The importance of improved energy efficiency in the private rented and owner occupied sectors has led to a surge in interest in more sustainable properties.
That’s the conclusion of an independent survey of 1,348 buyers by FJP Investment.
It found that 44 per cent of buyers of all kinds would be willing to pay more for a property with a high energy efficiency rating, with the figure jumping to 59 per cent among those aged 18 to 34.
The research also shows the normalisation of remote work is weighing in on sustainability considerations, with 39 per cent more concerned with the energy efficiency of their property in light of more working-from-home.
FJP’s study also reveals that over two-fifths of buyers believe that improving the energy efficiency of their property will future-proof its value. Recent data based on average property prices in England shows that raising a property’s EPC from a G through to a higher A rating could increase the value of a property by as much as 14 per cent.
Just under a quarter of buyers responding to the survey say they are prepared to purchase a property with poor energy efficiency and then make improvements themselves, while the majority - some 64 per cent - believe that the government should do more to increase the affordability of sustainable properties.
Jamie Johnson, chief executive of FJP Investment, comments: “The energy prices hike will see homeowners across the UK facing much higher energy bills compared to previous years, and our research shows that more people are starting to take green credentials more seriously when it comes to their next home or property investment. Greater energy-efficiency will continue to increase as a key factor in preferences as homeowners seek to reduce energy bills and live more sustainably.
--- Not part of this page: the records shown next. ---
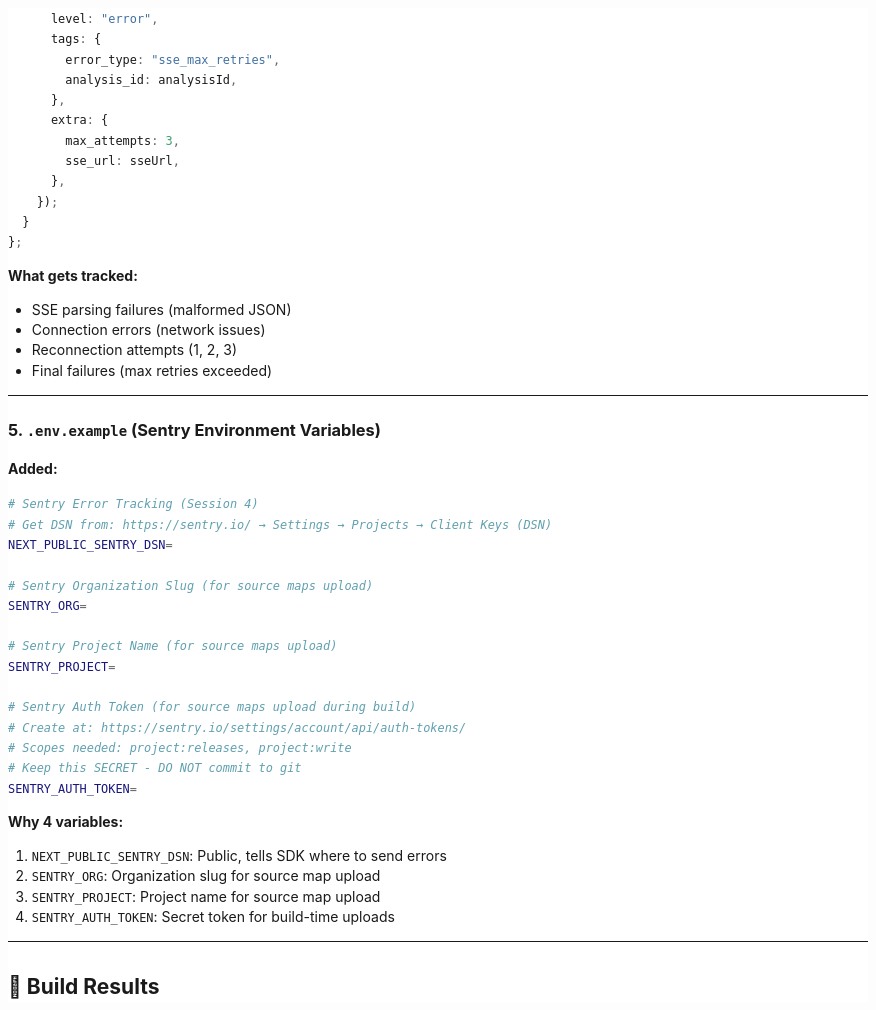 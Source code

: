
 ```typescript
      level: "error",
      tags: {
        error_type: "sse_max_retries",
        analysis_id: analysisId,
      },
      extra: {
        max_attempts: 3,
        sse_url: sseUrl,
      },
    });
  }
};
```

**What gets tracked:**
- SSE parsing failures (malformed JSON)
- Connection errors (network issues)
- Reconnection attempts (1, 2, 3)
- Final failures (max retries exceeded)

---

### 5. `.env.example` (Sentry Environment Variables)

**Added:**
```bash
# Sentry Error Tracking (Session 4)
# Get DSN from: https://sentry.io/ → Settings → Projects → Client Keys (DSN)
NEXT_PUBLIC_SENTRY_DSN=

# Sentry Organization Slug (for source maps upload)
SENTRY_ORG=

# Sentry Project Name (for source maps upload)
SENTRY_PROJECT=

# Sentry Auth Token (for source maps upload during build)
# Create at: https://sentry.io/settings/account/api/auth-tokens/
# Scopes needed: project:releases, project:write
# Keep this SECRET - DO NOT commit to git
SENTRY_AUTH_TOKEN=
```

**Why 4 variables:**
1. `NEXT_PUBLIC_SENTRY_DSN`: Public, tells SDK where to send errors
2. `SENTRY_ORG`: Organization slug for source map upload
3. `SENTRY_PROJECT`: Project name for source map upload
4. `SENTRY_AUTH_TOKEN`: Secret token for build-time uploads

---

## 🚀 Build Results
“Now, more than ever before, developers, construction firms and designers must prioritise sustainability in future projects to meet the demands voiced by homeowners, with most seeking a property already equipped with energy-efficient features rather than one that needs retrofitting further down the line.
“While the tax relief announced in the Spring Statement on solar panels, insulation and heat pumps is a step in the right direction, the measures don’t go far enough to solve the affordability issue facing many households who will find these energy incentives largely out of reach.
“Driving sustainability in new homes and removing the affordability barriers to green renovations and sustainable home ownership needs to be at the forefront of the government’s agenda, who must work hand in hand with the construction industry to ensure greater progress is made”.